Key Challenges
1. Sub-Microsecond Synchronization
Precise timing is essential when combining heterogeneous sensing modalities. PhysioEdge implements a separate 868 MHz radio channel for synchronization capable of achieving sub-microsecond clock alignment across distributed wireless nodes.
This level of determinism enables accurate multimodal fusion (e.g., combining ECG with motion data or correlating vibrations across nodes), and it is achieved without relying on expensive instrumentation, further underlining the value of thoughtful system co-design.
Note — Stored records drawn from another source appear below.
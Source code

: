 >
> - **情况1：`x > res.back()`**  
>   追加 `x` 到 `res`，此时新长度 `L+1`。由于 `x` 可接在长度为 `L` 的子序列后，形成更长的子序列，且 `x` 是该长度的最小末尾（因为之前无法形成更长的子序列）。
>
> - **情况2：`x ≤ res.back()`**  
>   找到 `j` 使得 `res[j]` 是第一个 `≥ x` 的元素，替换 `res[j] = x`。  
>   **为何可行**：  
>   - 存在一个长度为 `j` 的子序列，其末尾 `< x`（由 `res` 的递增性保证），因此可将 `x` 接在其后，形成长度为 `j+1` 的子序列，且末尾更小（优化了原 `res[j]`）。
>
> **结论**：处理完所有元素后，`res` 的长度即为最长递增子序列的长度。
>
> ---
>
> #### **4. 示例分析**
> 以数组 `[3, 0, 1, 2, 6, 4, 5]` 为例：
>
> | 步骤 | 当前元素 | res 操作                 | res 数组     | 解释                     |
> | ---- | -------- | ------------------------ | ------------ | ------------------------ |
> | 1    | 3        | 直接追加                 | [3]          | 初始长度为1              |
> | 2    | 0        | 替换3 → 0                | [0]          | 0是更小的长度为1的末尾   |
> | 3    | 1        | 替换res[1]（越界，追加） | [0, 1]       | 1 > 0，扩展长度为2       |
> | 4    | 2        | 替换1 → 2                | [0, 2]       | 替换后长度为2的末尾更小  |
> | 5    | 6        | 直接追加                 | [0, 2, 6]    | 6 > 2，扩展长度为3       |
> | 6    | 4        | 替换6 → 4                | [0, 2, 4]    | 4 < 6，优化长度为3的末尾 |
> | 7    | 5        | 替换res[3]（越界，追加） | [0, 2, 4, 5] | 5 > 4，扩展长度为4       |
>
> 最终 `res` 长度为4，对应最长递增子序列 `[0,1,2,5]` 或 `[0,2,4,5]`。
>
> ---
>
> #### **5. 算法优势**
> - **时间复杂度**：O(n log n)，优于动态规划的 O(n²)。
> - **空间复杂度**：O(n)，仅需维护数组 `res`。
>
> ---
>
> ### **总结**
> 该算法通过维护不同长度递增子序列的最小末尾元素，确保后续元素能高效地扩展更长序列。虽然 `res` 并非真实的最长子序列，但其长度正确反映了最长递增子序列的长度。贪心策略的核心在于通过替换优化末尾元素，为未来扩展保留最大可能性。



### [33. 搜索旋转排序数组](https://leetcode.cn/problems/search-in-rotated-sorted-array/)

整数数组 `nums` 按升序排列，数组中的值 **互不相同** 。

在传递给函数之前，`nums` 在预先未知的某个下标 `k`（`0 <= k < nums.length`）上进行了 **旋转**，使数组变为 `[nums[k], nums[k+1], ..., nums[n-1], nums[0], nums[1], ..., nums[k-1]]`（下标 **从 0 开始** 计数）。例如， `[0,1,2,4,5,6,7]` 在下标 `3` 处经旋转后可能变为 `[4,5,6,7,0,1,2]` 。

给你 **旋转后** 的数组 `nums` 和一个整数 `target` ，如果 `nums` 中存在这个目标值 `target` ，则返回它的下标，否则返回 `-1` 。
The flow chart below illustrates the synchronization mechanism. A central synchronization node periodically transmits a packet containing its current timestamp. The transmission interval is adjustable. This packet is sent over a dedicated 868 MHz radio channel used exclusively for synchronization, ensuring that data communication does not affect timing accuracy or precision.
When the packet reaches the CC1120 868 MHz radio module on the PhysioEdge node, the module triggers an interrupt. The timestamp of this interrupt is immediately captured so it can later be used to compensate for packet-handling latency. At an appropriate moment, the main core of the PhysioEdge node reads the received packet and extracts the central node’s timestamp. After applying the latency compensation, the node updates its system time using this corrected reference.
2. Compressive Sensing for Ultra-Low-Power Data Transfer
Large volumes of high-resolution sensor data quickly overwhelm wireless links and drain power budgets. Without the implementation of compressive sensing on the PhysioEdge, the datarate exceeds the theoretical limitation of BLE and only WiFi can be used. PhysioEdge integrates on-node compressive sensing, reducing data dimensionality before transmission while maintaining signal fidelity for reconstruction or downstream analysis.
As presented in the table below, this approach dramatically lowers energy consumption and enables long-duration, battery-powered acquisition. Key for wearable or distributed industrial deployments.
| Method | Compression Ratio | Datarate ↓ | Average Power ↓ |
|---|---|---|---|
| Wi-Fi | / | 1 Mbps | 25.0 mW |
| Wi-Fi | 10 | 100 kbps | 23.5 mW |
| Wi-Fi | 30 | 33 kbps | 22.8 mW |
| Bluetooth | 10 | 100 kbps | 6.6 mW |
| Bluetooth | 30 | 33 kbps | 4.9 mW |
3. High Sensing Density in a Compact Form Factor
Despite its small footprint, the system integrates a broad range of sensing modalities: IMU, ECG/EMG, analog inputs, environmental sensors, all on a high-density custom PCB built around accessible COTS components.
The result is a compact, lightweight module offering functionality typically associated with much larger or costlier systems. This highlights the strength of hardware–software co-design, careful PCB layout, and power-aware integration.